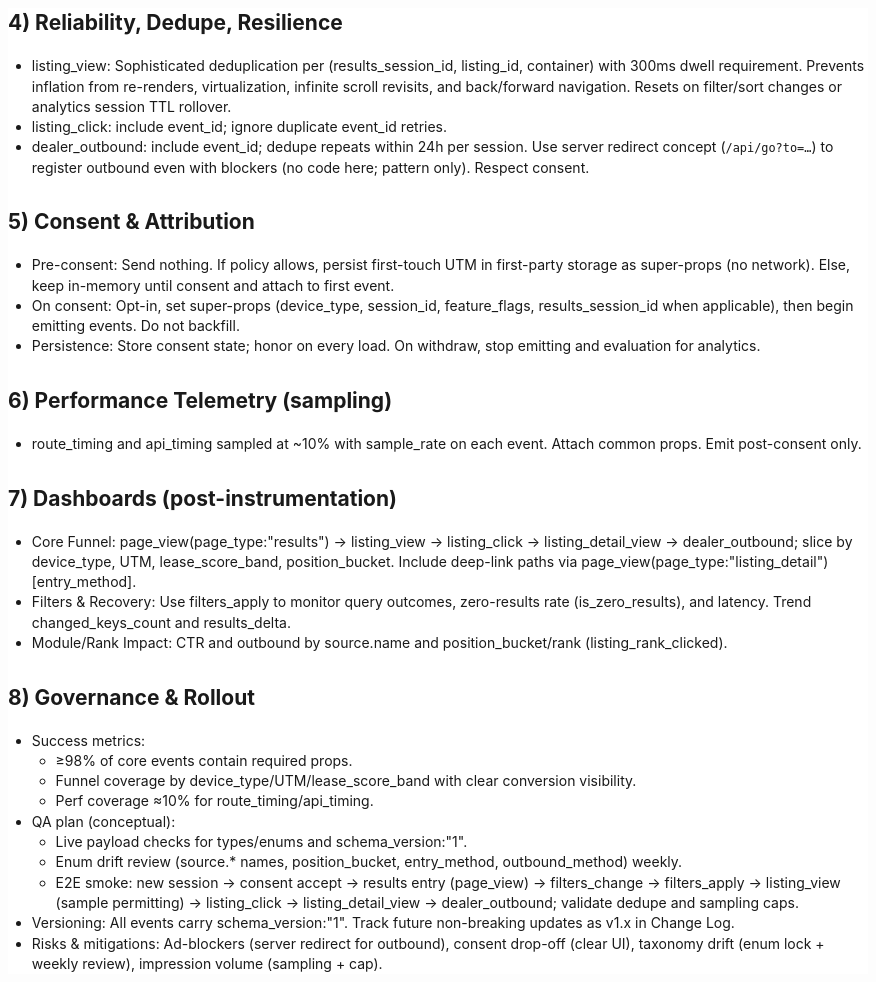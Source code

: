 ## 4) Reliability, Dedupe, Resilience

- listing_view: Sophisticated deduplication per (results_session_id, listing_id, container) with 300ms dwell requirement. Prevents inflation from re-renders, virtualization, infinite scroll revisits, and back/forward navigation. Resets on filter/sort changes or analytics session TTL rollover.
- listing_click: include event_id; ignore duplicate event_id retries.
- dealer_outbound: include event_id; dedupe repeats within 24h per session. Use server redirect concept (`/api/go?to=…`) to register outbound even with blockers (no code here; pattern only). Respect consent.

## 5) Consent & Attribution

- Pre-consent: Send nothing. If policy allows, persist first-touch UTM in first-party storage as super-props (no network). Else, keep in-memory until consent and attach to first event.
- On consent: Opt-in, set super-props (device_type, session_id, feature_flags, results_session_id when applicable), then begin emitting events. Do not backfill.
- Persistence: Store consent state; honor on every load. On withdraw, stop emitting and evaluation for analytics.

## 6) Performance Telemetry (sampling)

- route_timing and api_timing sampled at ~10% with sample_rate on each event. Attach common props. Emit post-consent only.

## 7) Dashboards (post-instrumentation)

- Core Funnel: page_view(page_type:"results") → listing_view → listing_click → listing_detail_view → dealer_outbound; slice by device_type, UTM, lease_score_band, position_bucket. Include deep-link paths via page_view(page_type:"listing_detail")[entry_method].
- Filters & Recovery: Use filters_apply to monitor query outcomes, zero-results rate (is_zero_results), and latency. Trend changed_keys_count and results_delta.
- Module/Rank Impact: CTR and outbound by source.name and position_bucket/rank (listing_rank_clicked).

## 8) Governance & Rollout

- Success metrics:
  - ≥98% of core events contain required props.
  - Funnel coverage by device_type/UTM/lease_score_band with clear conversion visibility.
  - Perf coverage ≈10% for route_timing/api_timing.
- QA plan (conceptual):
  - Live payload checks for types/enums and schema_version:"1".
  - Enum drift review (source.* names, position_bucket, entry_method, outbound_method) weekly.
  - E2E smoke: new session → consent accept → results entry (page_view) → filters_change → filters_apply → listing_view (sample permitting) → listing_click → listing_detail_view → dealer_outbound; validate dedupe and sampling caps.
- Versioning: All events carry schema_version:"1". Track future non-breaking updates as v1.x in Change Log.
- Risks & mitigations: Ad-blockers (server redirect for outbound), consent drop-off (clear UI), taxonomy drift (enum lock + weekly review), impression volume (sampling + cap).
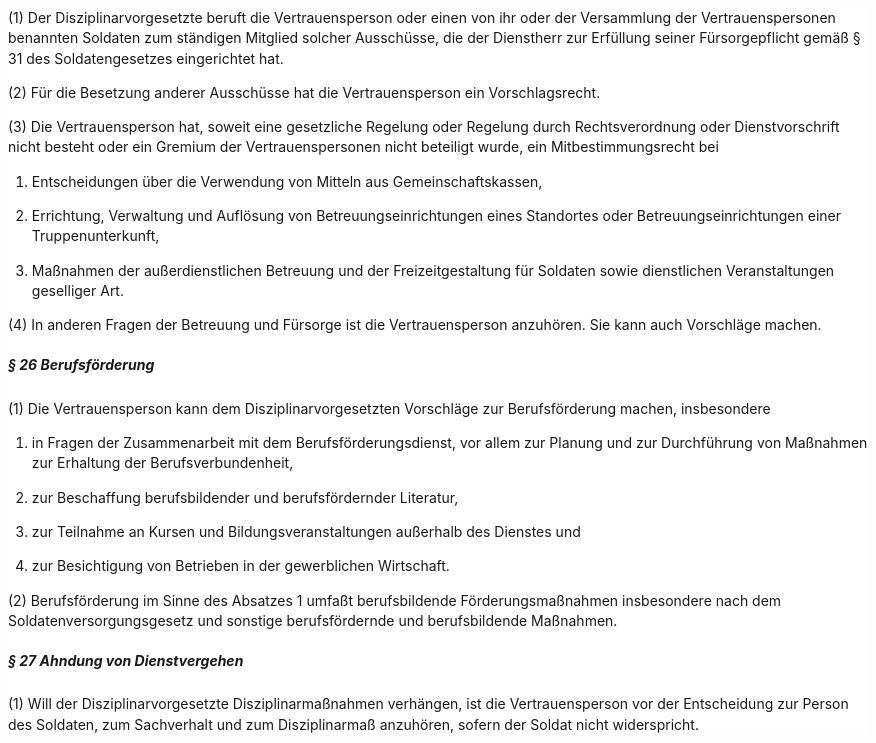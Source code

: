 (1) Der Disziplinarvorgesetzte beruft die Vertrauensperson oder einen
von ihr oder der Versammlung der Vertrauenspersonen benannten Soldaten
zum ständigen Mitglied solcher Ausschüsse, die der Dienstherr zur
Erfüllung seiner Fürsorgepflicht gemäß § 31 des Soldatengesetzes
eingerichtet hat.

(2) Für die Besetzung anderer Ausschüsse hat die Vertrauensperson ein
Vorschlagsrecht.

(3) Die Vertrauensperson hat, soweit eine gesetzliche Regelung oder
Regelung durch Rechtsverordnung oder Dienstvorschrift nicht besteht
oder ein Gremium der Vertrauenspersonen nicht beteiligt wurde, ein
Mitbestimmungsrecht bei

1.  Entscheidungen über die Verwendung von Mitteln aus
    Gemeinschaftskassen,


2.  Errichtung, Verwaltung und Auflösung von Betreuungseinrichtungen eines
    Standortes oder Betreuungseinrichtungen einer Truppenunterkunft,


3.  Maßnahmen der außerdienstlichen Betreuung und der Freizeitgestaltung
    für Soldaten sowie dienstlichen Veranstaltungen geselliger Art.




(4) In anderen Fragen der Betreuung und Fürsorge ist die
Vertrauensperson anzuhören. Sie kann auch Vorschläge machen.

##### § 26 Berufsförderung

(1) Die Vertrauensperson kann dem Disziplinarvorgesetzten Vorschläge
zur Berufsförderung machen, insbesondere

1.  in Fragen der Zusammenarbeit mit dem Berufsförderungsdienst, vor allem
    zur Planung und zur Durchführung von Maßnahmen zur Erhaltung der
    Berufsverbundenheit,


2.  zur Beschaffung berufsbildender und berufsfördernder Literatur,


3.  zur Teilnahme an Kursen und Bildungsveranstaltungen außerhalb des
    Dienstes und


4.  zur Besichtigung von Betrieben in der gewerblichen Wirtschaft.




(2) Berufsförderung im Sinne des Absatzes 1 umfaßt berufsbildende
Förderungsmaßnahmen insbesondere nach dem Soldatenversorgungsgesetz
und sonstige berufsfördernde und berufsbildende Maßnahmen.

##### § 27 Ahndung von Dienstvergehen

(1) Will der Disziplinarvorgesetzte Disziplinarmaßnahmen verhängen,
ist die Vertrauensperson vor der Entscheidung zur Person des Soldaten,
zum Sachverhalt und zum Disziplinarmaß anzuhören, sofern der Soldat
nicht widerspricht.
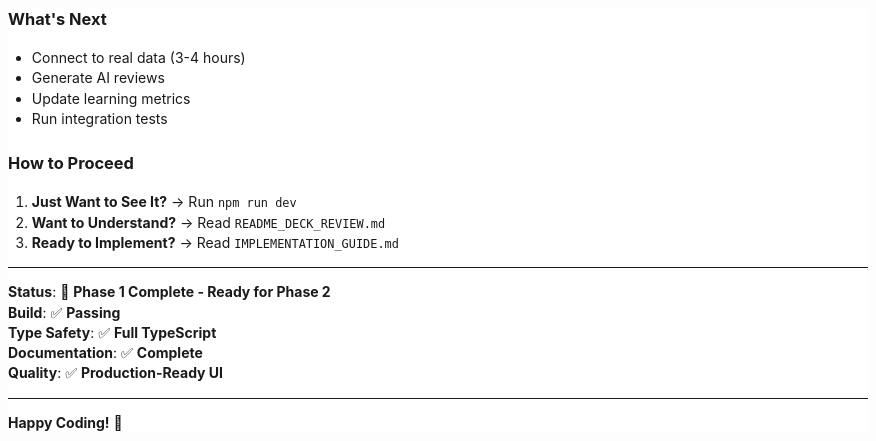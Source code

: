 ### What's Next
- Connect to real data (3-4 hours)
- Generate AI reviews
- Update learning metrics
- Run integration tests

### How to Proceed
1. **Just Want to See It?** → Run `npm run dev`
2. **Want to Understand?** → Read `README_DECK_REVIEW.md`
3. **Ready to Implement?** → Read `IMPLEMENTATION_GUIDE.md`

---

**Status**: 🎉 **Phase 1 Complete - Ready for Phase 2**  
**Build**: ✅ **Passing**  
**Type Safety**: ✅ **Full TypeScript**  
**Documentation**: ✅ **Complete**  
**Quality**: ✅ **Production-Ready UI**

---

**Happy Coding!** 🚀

==================================================

From the entries above, give again exactly the lines running from the line with "listing_view → listing_click" to the line with "- ≥98% of core"; include both of those lines.

- Core Funnel: page_view(page_type:"results") → listing_view → listing_click → listing_detail_view → dealer_outbound; slice by device_type, UTM, lease_score_band, position_bucket. Include deep-link paths via page_view(page_type:"listing_detail")[entry_method].
- Filters & Recovery: Use filters_apply to monitor query outcomes, zero-results rate (is_zero_results), and latency. Trend changed_keys_count and results_delta.
- Module/Rank Impact: CTR and outbound by source.name and position_bucket/rank (listing_rank_clicked).

## 8) Governance & Rollout

- Success metrics:
  - ≥98% of core events contain required props.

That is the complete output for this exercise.